I’ve stopped saying, “There isn’t enough time” and started actually prioritizing how I am going to spend my time. I try to approach each day with an agenda of how I would like to utilize my day. Of course, this is easiest when the kids are on their normal school schedule, as opposed to the snow day/early dismissal/delayed start/spring break situation that we seem to have going on lately. But even with these curveballs, I start my day with an agenda that pleases me. My end goal being that, at the end of the day, I can honestly and without bad feelings say “this is what I made time for today.” And it feels SO GOOD!

Each day offers it’s own blend of what needs to be done for the family and what time is my own to utilize. I might accomplish eight useful errands or I might take some time to aimlessly poke around at the local shops. I might make a Pinterest worthy dinner or we might have grocery store rotisserie chicken. I might get in a class at the Y while tiny people are in school or I might put on a movie for the kids so that I can ride the Peloton before dinner.

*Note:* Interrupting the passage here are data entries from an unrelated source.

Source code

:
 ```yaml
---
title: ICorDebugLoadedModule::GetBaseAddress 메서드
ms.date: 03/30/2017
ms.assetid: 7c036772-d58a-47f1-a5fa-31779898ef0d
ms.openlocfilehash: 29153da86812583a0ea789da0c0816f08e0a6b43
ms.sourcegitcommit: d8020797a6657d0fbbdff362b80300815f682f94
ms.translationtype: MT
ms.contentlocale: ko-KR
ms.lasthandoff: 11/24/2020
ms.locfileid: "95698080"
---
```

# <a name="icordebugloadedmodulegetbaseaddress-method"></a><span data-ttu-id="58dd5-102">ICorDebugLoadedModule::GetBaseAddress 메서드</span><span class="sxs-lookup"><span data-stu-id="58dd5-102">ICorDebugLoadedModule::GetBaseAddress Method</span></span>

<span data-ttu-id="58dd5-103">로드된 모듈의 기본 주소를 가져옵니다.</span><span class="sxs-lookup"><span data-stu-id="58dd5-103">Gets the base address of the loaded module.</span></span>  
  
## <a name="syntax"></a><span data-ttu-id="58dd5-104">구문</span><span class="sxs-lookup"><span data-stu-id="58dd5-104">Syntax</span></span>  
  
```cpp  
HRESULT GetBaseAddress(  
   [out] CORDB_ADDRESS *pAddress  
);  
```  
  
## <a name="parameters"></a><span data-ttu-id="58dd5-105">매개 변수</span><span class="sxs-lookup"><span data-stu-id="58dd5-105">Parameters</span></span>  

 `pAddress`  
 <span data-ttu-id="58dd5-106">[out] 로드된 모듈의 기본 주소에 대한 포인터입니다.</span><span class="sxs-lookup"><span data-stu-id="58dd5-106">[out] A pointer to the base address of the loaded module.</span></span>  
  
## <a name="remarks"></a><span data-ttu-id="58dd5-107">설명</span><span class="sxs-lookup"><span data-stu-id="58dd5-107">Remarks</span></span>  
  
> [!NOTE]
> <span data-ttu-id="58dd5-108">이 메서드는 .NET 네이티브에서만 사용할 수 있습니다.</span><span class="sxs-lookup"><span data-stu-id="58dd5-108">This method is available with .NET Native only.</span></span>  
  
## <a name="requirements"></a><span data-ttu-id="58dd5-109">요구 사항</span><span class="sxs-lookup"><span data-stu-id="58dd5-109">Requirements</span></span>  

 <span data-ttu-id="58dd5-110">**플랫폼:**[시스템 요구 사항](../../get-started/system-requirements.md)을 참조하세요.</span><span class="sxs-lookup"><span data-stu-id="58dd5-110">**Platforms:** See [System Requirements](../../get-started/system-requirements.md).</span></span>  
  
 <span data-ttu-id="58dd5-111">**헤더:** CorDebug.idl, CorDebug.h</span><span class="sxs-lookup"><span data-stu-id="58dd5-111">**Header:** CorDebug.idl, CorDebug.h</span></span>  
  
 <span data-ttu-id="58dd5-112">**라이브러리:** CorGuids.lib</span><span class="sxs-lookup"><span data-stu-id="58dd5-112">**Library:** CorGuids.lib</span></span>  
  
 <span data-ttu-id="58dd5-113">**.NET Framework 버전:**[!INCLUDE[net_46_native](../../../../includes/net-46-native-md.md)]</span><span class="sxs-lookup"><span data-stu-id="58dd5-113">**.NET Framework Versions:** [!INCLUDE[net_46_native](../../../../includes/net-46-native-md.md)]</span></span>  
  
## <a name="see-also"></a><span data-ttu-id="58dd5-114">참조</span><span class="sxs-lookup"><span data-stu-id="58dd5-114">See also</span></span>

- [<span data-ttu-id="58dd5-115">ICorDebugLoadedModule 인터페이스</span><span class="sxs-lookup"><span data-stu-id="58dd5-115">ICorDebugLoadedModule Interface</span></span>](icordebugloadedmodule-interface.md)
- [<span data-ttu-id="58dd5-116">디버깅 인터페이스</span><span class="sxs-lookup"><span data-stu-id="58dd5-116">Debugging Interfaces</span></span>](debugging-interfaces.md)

I might just say, “Screw it, we are going to play at the nature center and have pizza!” As long as I can say at the end of the day: “I am happy with how I spent my time today.” 

Recently, my daughter was off of school for spring break and I decided to take her into New York City for the day. What day we chose was of course dependent on the babysitter’s availability to take care of the two children that were being left behind…which happened to be a Tuesday, and sadly, my day for morning yoga and evening barre class. I love my Tuesdays because of these classes! But it was my one chance that week to have special Mommy/Daughter time, so took it.

My poor husband very cautiously asked if he could still go to his evening swim class even though I was missing my two chances for personal time. The 2017 Erika would have allowed herself to feel like a martyr to her children and gotten all passive-aggressive on the poor guy. Yikes. Thankfully the 2018 Erika could look at this situation and say without regret: “This is how I have chosen to spend my day. It was MY decision and it means missing my class, which is okay for today!” It felt so good to not have this conversation turn into a big fight, as it has often played out in the past.

Wow, not only has my mental state improved with my ability to take ownership of my daily decisions, but now my marital interactions are improving?! In the past, we have had so many fights when my husband would ask if I did XYZ that day and I would instantly get defensive because I had so much to do each day and there simply wasn’t enough time! It feels so much better to change my mindset and reply, “Nope, I didn’t make time for that today.” Because if there is one thing that parents know to be true, there’s always tomorrow.

How can you take more ownership of your time?